Back

Don’t Spend It All In One Place: Things To Consider When Investing Your Inheritance/Windfall

Coming in to a large amount of money is not something that happens often in a person’s lifetime. You may be tempted to spend, make gifts, give up your job or pay off existing debts and loans, but taking time to consider your options will put you in the best position for your financial future.
Don’t feel you have to take action straight away. Taking time to take in impartial advice about your new-found money will give you all of the options you need to make an informed decision that can potentially reward you well in the future.

The short term
Consider setting yourself up with a savings account that you keep separate.
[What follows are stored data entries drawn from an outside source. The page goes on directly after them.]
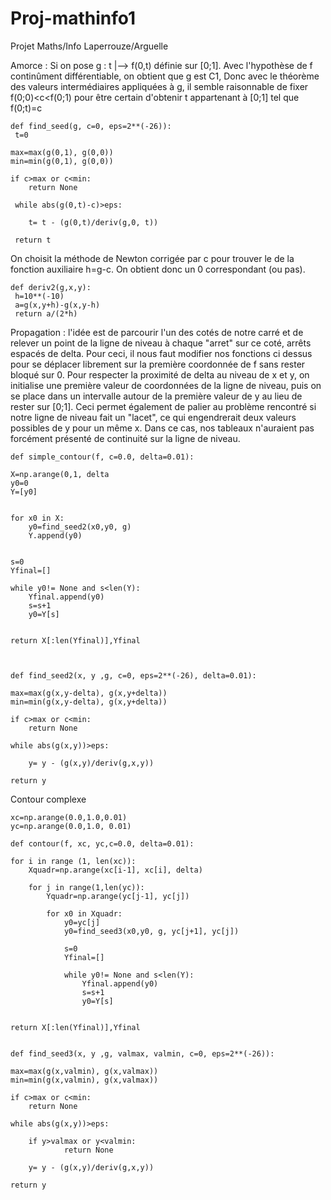 # Proj-mathinfo1
Projet Maths/Info Laperrouze/Arguelle

Amorce : Si on pose g : t |--> f(0,t) définie sur [0;1]. Avec l'hypothèse de f continûment différentiable, on obtient que g est C1,
 Donc avec le théorème des valeurs intermédiaires appliquées à g, il semble raisonnable de fixer f(0;0)<c<f(0;1) pour être certain d'obtenir t appartenant à [0;1] tel que f(0;t)=c



    def find_seed(g, c=0, eps=2**(-26)):
     t=0
     
    max=max(g(0,1), g(0,0))
    min=min(g(0,1), g(0,0))
    
    if c>max or c<min:
        return None
    
     while abs(g(0,t)-c)>eps:
        
        t= t - (g(0,t)/deriv(g,0, t))
        
     return t
     
 On choisit la méthode de Newton corrigée par c pour trouver le  de la fonction auxiliaire h=g-c. On obtient donc un 0 correspondant (ou pas).     
     
    def deriv2(g,x,y):
     h=10**(-10)
     a=g(x,y+h)-g(x,y-h)
     return a/(2*h)
     
Propagation : l'idée est de parcourir l'un des cotés de notre carré et de relever un point de la ligne de niveau à chaque "arret" sur ce coté, arrêts espacés de delta. Pour ceci, il nous faut modifier nos fonctions ci dessus pour se déplacer librement sur la première coordonnée de f sans rester bloqué sur 0. Pour respecter la proximité de delta au niveau de x et y, on initialise une première valeur de coordonnées de la ligne de niveau, puis on se place dans un intervalle autour de la première valeur de y au lieu de rester sur [0;1]. Ceci permet également de palier au problème rencontré si notre ligne de niveau fait un "lacet", ce qui engendrerait deux valeurs possibles de y pour un même x. Dans ce cas, nos tableaux n'auraient pas forcément présenté de continuité sur la ligne de niveau. 
    

    def simple_contour(f, c=0.0, delta=0.01):
    
    X=np.arange(0,1, delta
    y0=0
    Y=[y0]
    
    
    for x0 in X:
        y0=find_seed2(x0,y0, g)
        Y.append(y0)
        
    
    s=0
    Yfinal=[]
    
    while y0!= None and s<len(Y):
        Yfinal.append(y0)
        s=s+1
        y0=Y[s]

  
    return X[:len(Yfinal)],Yfinal
    
        
    
    def find_seed2(x, y ,g, c=0, eps=2**(-26), delta=0.01):
    
    max=max(g(x,y-delta), g(x,y+delta))
    min=min(g(x,y-delta), g(x,y+delta))
    
    if c>max or c<min:
        return None
    
    while abs(g(x,y))>eps:
        
        y= y - (g(x,y)/deriv(g,x,y))
        
    return y
    
    
    
 Contour complexe
 
    xc=np.arange(0.0,1.0,0.01)
    yc=np.arange(0.0,1.0, 0.01)

    def contour(f, xc, yc,c=0.0, delta=0.01):
    
    for i in range (1, len(xc)):
        Xquadr=np.arange(xc[i-1], xc[i], delta)
        
        for j in range(1,len(yc)):
            Yquadr=np.arange(yc[j-1], yc[j])
            
            for x0 in Xquadr:
                y0=yc[j]
                y0=find_seed3(x0,y0, g, yc[j+1], yc[j])
    
                s=0
                Yfinal=[]
    
                while y0!= None and s<len(Y):
                    Yfinal.append(y0)
                    s=s+1
                    y0=Y[s]

  
    return X[:len(Yfinal)],Yfinal
    

    def find_seed3(x, y ,g, valmax, valmin, c=0, eps=2**(-26)):
    
    max=max(g(x,valmin), g(x,valmax))
    min=min(g(x,valmin), g(x,valmax))
    
    if c>max or c<min:
        return None
    
    while abs(g(x,y))>eps:
        
        if y>valmax or y<valmin:
                return None
                
        y= y - (g(x,y)/deriv(g,x,y))
    
    return y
This may benefit you whilst you are deciding how you should deal with your money in the long term.

Take advice
If you are considering investing your money, it’s important that you seek impartial financial advice so that all options are laid out for you. Independent Financial Advisers (‘IFA’) are not tied to any specific providers, which means that all advice provided to you is in your best interests only.
Financial planning begins with fully understanding where you are with your finances. It’s important to take time to understand all of your outgoings and incomings, so that you can see how your windfall fits in with your circumstances, and what level of risk you are willing to take if you choose to invest your money.
If you choose to receive advice from an IFA they will tell you what your options are, advise you on how best to proceed, and keep you informed at every stage so that you remain in control.

Tax implications
If you received a bonus at work, your employer will usually deduct tax and National Insurance from it on your behalf.
If you received money from an inheritance, then in most cases the tax is paid with funds from the deceased person’s estate. This will usually mean that by the time you receive your inheritance, you won’t need to pay any Inheritance Tax on it.
If you’re lucky enough to have received a lottery win, then these are not considered to be an income and are not taxed. Read more in our blog about lottery wins here.
Other categories including shares may be subject to Capital Gains Tax (CGT) if they have increased in value. Whilst there is a tax-free allowance – you can find out more by checking the GOV website.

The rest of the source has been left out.